| What is expected |
Print the data below exactly as it stands, and keep the pictures out.

| Data extract |
*** Block opens ***
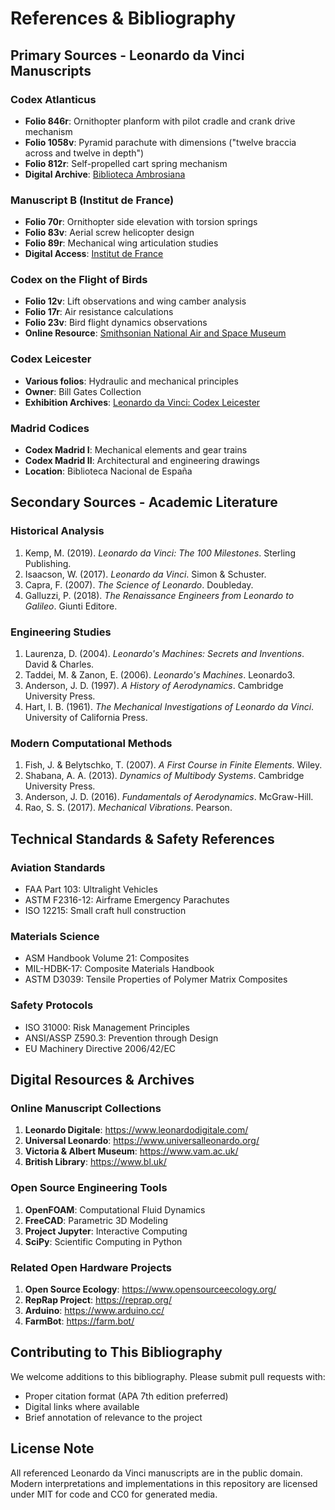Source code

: # References & Bibliography

## Primary Sources - Leonardo da Vinci Manuscripts

### Codex Atlanticus
- **Folio 846r**: Ornithopter planform with pilot cradle and crank drive mechanism
- **Folio 1058v**: Pyramid parachute with dimensions ("twelve braccia across and twelve in depth")
- **Folio 812r**: Self-propelled cart spring mechanism
- **Digital Archive**: [Biblioteca Ambrosiana](https://www.leonardodigitale.com/)

### Manuscript B (Institut de France)
- **Folio 70r**: Ornithopter side elevation with torsion springs
- **Folio 83v**: Aerial screw helicopter design
- **Folio 89r**: Mechanical wing articulation studies
- **Digital Access**: [Institut de France](https://www.institutdefrance.fr/)

### Codex on the Flight of Birds
- **Folio 12v**: Lift observations and wing camber analysis
- **Folio 17r**: Air resistance calculations
- **Folio 23v**: Bird flight dynamics observations
- **Online Resource**: [Smithsonian National Air and Space Museum](https://airandspace.si.edu/)

### Codex Leicester
- **Various folios**: Hydraulic and mechanical principles
- **Owner**: Bill Gates Collection
- **Exhibition Archives**: [Leonardo da Vinci: Codex Leicester](https://www.bl.uk/)

### Madrid Codices
- **Codex Madrid I**: Mechanical elements and gear trains
- **Codex Madrid II**: Architectural and engineering drawings
- **Location**: Biblioteca Nacional de España

## Secondary Sources - Academic Literature

### Historical Analysis
1. Kemp, M. (2019). *Leonardo da Vinci: The 100 Milestones*. Sterling Publishing.
2. Isaacson, W. (2017). *Leonardo da Vinci*. Simon & Schuster.
3. Capra, F. (2007). *The Science of Leonardo*. Doubleday.
4. Galluzzi, P. (2018). *The Renaissance Engineers from Leonardo to Galileo*. Giunti Editore.

### Engineering Studies
1. Laurenza, D. (2004). *Leonardo's Machines: Secrets and Inventions*. David & Charles.
2. Taddei, M. & Zanon, E. (2006). *Leonardo's Machines*. Leonardo3.
3. Anderson, J. D. (1997). *A History of Aerodynamics*. Cambridge University Press.
4. Hart, I. B. (1961). *The Mechanical Investigations of Leonardo da Vinci*. University of California Press.

### Modern Computational Methods
1. Fish, J. & Belytschko, T. (2007). *A First Course in Finite Elements*. Wiley.
2. Shabana, A. A. (2013). *Dynamics of Multibody Systems*. Cambridge University Press.
3. Anderson, J. D. (2016). *Fundamentals of Aerodynamics*. McGraw-Hill.
4. Rao, S. S. (2017). *Mechanical Vibrations*. Pearson.

## Technical Standards & Safety References

### Aviation Standards
- FAA Part 103: Ultralight Vehicles
- ASTM F2316-12: Airframe Emergency Parachutes
- ISO 12215: Small craft hull construction

### Materials Science
- ASM Handbook Volume 21: Composites
- MIL-HDBK-17: Composite Materials Handbook
- ASTM D3039: Tensile Properties of Polymer Matrix Composites

### Safety Protocols
- ISO 31000: Risk Management Principles
- ANSI/ASSP Z590.3: Prevention through Design
- EU Machinery Directive 2006/42/EC

## Digital Resources & Archives

### Online Manuscript Collections
1. **Leonardo Digitale**: https://www.leonardodigitale.com/
2. **Universal Leonardo**: https://www.universalleonardo.org/
3. **Victoria & Albert Museum**: https://www.vam.ac.uk/
4. **British Library**: https://www.bl.uk/

### Open Source Engineering Tools
1. **OpenFOAM**: Computational Fluid Dynamics
2. **FreeCAD**: Parametric 3D Modeling
3. **Project Jupyter**: Interactive Computing
4. **SciPy**: Scientific Computing in Python

### Related Open Hardware Projects
1. **Open Source Ecology**: https://www.opensourceecology.org/
2. **RepRap Project**: https://reprap.org/
3. **Arduino**: https://www.arduino.cc/
4. **FarmBot**: https://farm.bot/

## Contributing to This Bibliography

We welcome additions to this bibliography. Please submit pull requests with:
- Proper citation format (APA 7th edition preferred)
- Digital links where available
- Brief annotation of relevance to the project

## License Note

All referenced Leonardo da Vinci manuscripts are in the public domain. Modern interpretations and implementations in this repository are licensed under MIT for code and CC0 for generated media.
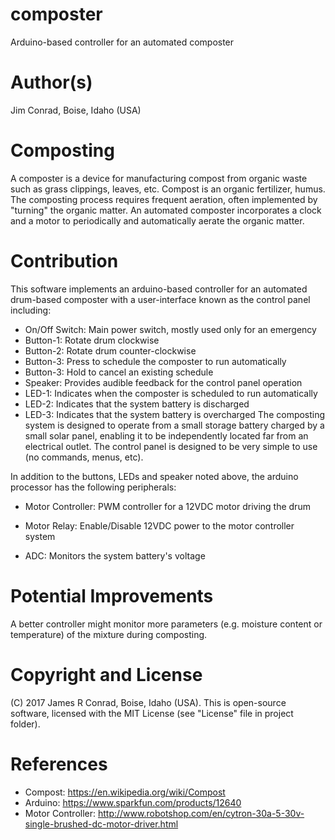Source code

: # composter
Arduino-based controller for an automated composter

# Author(s)
Jim Conrad, Boise, Idaho (USA)

# Composting
A composter is a device for manufacturing compost from organic waste such
as grass clippings, leaves, etc.  Compost is an organic fertilizer, humus.
The composting process requires frequent aeration, often implemented by
"turning" the organic matter.  An automated composter incorporates a clock
and a motor to periodically and automatically aerate the organic matter.

# Contribution
This software implements an arduino-based controller for an automated
drum-based composter with a user-interface known as the control panel
including:
* On/Off Switch:  Main power switch, mostly used only for an emergency
* Button-1:  Rotate drum clockwise
* Button-2:  Rotate drum counter-clockwise
* Button-3:  Press to schedule the composter to run automatically
* Button-3:  Hold to cancel an existing schedule
* Speaker:   Provides audible feedback for the control panel operation
* LED-1:     Indicates when the composter is scheduled to run automatically
* LED-2:     Indicates that the system battery is discharged
* LED-3:     Indicates that the system battery is overcharged
The composting system is designed to operate from a small storage battery
charged by a small solar panel, enabling it to be independently located
far from an electrical outlet.  The control panel is designed to be very
simple to use (no commands, menus, etc).

In addition to the buttons, LEDs and speaker noted above, the arduino
processor has the following peripherals:
* Motor Controller:  PWM controller for a 12VDC motor driving the drum

* Motor Relay:  Enable/Disable 12VDC power to the motor controller system
* ADC:  Monitors the system battery's voltage

# Potential Improvements
A better controller might monitor more parameters (e.g. moisture content
or temperature) of the mixture during composting.

# Copyright and License
(C) 2017 James R Conrad, Boise, Idaho (USA).  This is open-source software,
licensed with the MIT License (see "License" file in project folder).

# References
* Compost:  https://en.wikipedia.org/wiki/Compost 
* Arduino:  https://www.sparkfun.com/products/12640 
* Motor Controller:  http://www.robotshop.com/en/cytron-30a-5-30v-single-brushed-dc-motor-driver.html 


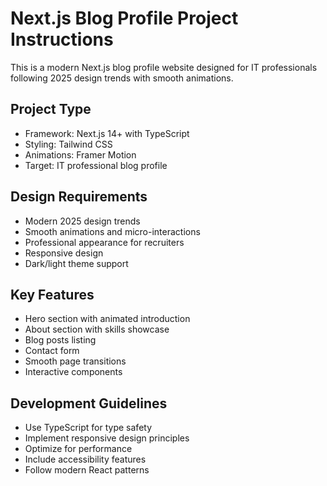 # Next.js Blog Profile Project Instructions

This is a modern Next.js blog profile website designed for IT professionals following 2025 design trends with smooth animations.

## Project Type
- Framework: Next.js 14+ with TypeScript
- Styling: Tailwind CSS
- Animations: Framer Motion
- Target: IT professional blog profile

## Design Requirements
- Modern 2025 design trends
- Smooth animations and micro-interactions
- Professional appearance for recruiters
- Responsive design
- Dark/light theme support

## Key Features
- Hero section with animated introduction
- About section with skills showcase
- Blog posts listing
- Contact form
- Smooth page transitions
- Interactive components

## Development Guidelines
- Use TypeScript for type safety
- Implement responsive design principles
- Optimize for performance
- Include accessibility features
- Follow modern React patterns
*** Block closes ***
| Exercise output |
Source code

: # References & Bibliography

## Primary Sources - Leonardo da Vinci Manuscripts

### Codex Atlanticus
- **Folio 846r**: Ornithopter planform with pilot cradle and crank drive mechanism
- **Folio 1058v**: Pyramid parachute with dimensions ("twelve braccia across and twelve in depth")
- **Folio 812r**: Self-propelled cart spring mechanism
- **Digital Archive**: [Biblioteca Ambrosiana](https://www.leonardodigitale.com/)

### Manuscript B (Institut de France)
- **Folio 70r**: Ornithopter side elevation with torsion springs
- **Folio 83v**: Aerial screw helicopter design
- **Folio 89r**: Mechanical wing articulation studies
- **Digital Access**: [Institut de France](https://www.institutdefrance.fr/)

### Codex on the Flight of Birds
- **Folio 12v**: Lift observations and wing camber analysis
- **Folio 17r**: Air resistance calculations
- **Folio 23v**: Bird flight dynamics observations
- **Online Resource**: [Smithsonian National Air and Space Museum](https://airandspace.si.edu/)

### Codex Leicester
- **Various folios**: Hydraulic and mechanical principles
- **Owner**: Bill Gates Collection
- **Exhibition Archives**: [Leonardo da Vinci: Codex Leicester](https://www.bl.uk/)

### Madrid Codices
- **Codex Madrid I**: Mechanical elements and gear trains
- **Codex Madrid II**: Architectural and engineering drawings
- **Location**: Biblioteca Nacional de España

## Secondary Sources - Academic Literature

### Historical Analysis
1. Kemp, M. (2019). *Leonardo da Vinci: The 100 Milestones*. Sterling Publishing.
2. Isaacson, W. (2017). *Leonardo da Vinci*. Simon & Schuster.
3. Capra, F. (2007). *The Science of Leonardo*. Doubleday.
4. Galluzzi, P. (2018). *The Renaissance Engineers from Leonardo to Galileo*. Giunti Editore.

### Engineering Studies
1. Laurenza, D. (2004). *Leonardo's Machines: Secrets and Inventions*. David & Charles.
2. Taddei, M. & Zanon, E. (2006). *Leonardo's Machines*. Leonardo3.
3. Anderson, J. D. (1997). *A History of Aerodynamics*. Cambridge University Press.
4. Hart, I. B. (1961). *The Mechanical Investigations of Leonardo da Vinci*. University of California Press.

### Modern Computational Methods
1. Fish, J. & Belytschko, T. (2007). *A First Course in Finite Elements*. Wiley.
2. Shabana, A. A. (2013). *Dynamics of Multibody Systems*. Cambridge University Press.
3. Anderson, J. D. (2016). *Fundamentals of Aerodynamics*. McGraw-Hill.
4. Rao, S. S. (2017). *Mechanical Vibrations*. Pearson.

## Technical Standards & Safety References

### Aviation Standards
- FAA Part 103: Ultralight Vehicles
- ASTM F2316-12: Airframe Emergency Parachutes
- ISO 12215: Small craft hull construction

### Materials Science
- ASM Handbook Volume 21: Composites
- MIL-HDBK-17: Composite Materials Handbook
- ASTM D3039: Tensile Properties of Polymer Matrix Composites

### Safety Protocols
- ISO 31000: Risk Management Principles
- ANSI/ASSP Z590.3: Prevention through Design
- EU Machinery Directive 2006/42/EC

## Digital Resources & Archives

### Online Manuscript Collections
1. **Leonardo Digitale**: https://www.leonardodigitale.com/
2. **Universal Leonardo**: https://www.universalleonardo.org/
3. **Victoria & Albert Museum**: https://www.vam.ac.uk/
4. **British Library**: https://www.bl.uk/

### Open Source Engineering Tools
1. **OpenFOAM**: Computational Fluid Dynamics
2. **FreeCAD**: Parametric 3D Modeling
3. **Project Jupyter**: Interactive Computing
4. **SciPy**: Scientific Computing in Python

### Related Open Hardware Projects
1. **Open Source Ecology**: https://www.opensourceecology.org/
2. **RepRap Project**: https://reprap.org/
3. **Arduino**: https://www.arduino.cc/
4. **FarmBot**: https://farm.bot/

## Contributing to This Bibliography

We welcome additions to this bibliography. Please submit pull requests with:
- Proper citation format (APA 7th edition preferred)
- Digital links where available
- Brief annotation of relevance to the project

## License Note

All referenced Leonardo da Vinci manuscripts are in the public domain. Modern interpretations and implementations in this repository are licensed under MIT for code and CC0 for generated media.
Source code

: # composter
Arduino-based controller for an automated composter

# Author(s)
Jim Conrad, Boise, Idaho (USA)

# Composting
A composter is a device for manufacturing compost from organic waste such
as grass clippings, leaves, etc.  Compost is an organic fertilizer, humus.
The composting process requires frequent aeration, often implemented by
"turning" the organic matter.  An automated composter incorporates a clock
and a motor to periodically and automatically aerate the organic matter.

# Contribution
This software implements an arduino-based controller for an automated
drum-based composter with a user-interface known as the control panel
including:
* On/Off Switch:  Main power switch, mostly used only for an emergency
* Button-1:  Rotate drum clockwise
* Button-2:  Rotate drum counter-clockwise
* Button-3:  Press to schedule the composter to run automatically
* Button-3:  Hold to cancel an existing schedule
* Speaker:   Provides audible feedback for the control panel operation
* LED-1:     Indicates when the composter is scheduled to run automatically
* LED-2:     Indicates that the system battery is discharged
* LED-3:     Indicates that the system battery is overcharged
The composting system is designed to operate from a small storage battery
charged by a small solar panel, enabling it to be independently located
far from an electrical outlet.  The control panel is designed to be very
simple to use (no commands, menus, etc).

In addition to the buttons, LEDs and speaker noted above, the arduino
processor has the following peripherals:
* Motor Controller:  PWM controller for a 12VDC motor driving the drum

* Motor Relay:  Enable/Disable 12VDC power to the motor controller system
* ADC:  Monitors the system battery's voltage

# Potential Improvements
A better controller might monitor more parameters (e.g. moisture content
or temperature) of the mixture during composting.

# Copyright and License
(C) 2017 James R Conrad, Boise, Idaho (USA).  This is open-source software,
licensed with the MIT License (see "License" file in project folder).

# References
* Compost:  https://en.wikipedia.org/wiki/Compost 
* Arduino:  https://www.sparkfun.com/products/12640 
* Motor Controller:  http://www.robotshop.com/en/cytron-30a-5-30v-single-brushed-dc-motor-driver.html 


 # Next.js Blog Profile Project Instructions

This is a modern Next.js blog profile website designed for IT professionals following 2025 design trends with smooth animations.

## Project Type
- Framework: Next.js 14+ with TypeScript
- Styling: Tailwind CSS
- Animations: Framer Motion
- Target: IT professional blog profile

## Design Requirements
- Modern 2025 design trends
- Smooth animations and micro-interactions
- Professional appearance for recruiters
- Responsive design
- Dark/light theme support

## Key Features
- Hero section with animated introduction
- About section with skills showcase
- Blog posts listing
- Contact form
- Smooth page transitions
- Interactive components

## Development Guidelines
- Use TypeScript for type safety
- Implement responsive design principles
- Optimize for performance
- Include accessibility features
- Follow modern React patterns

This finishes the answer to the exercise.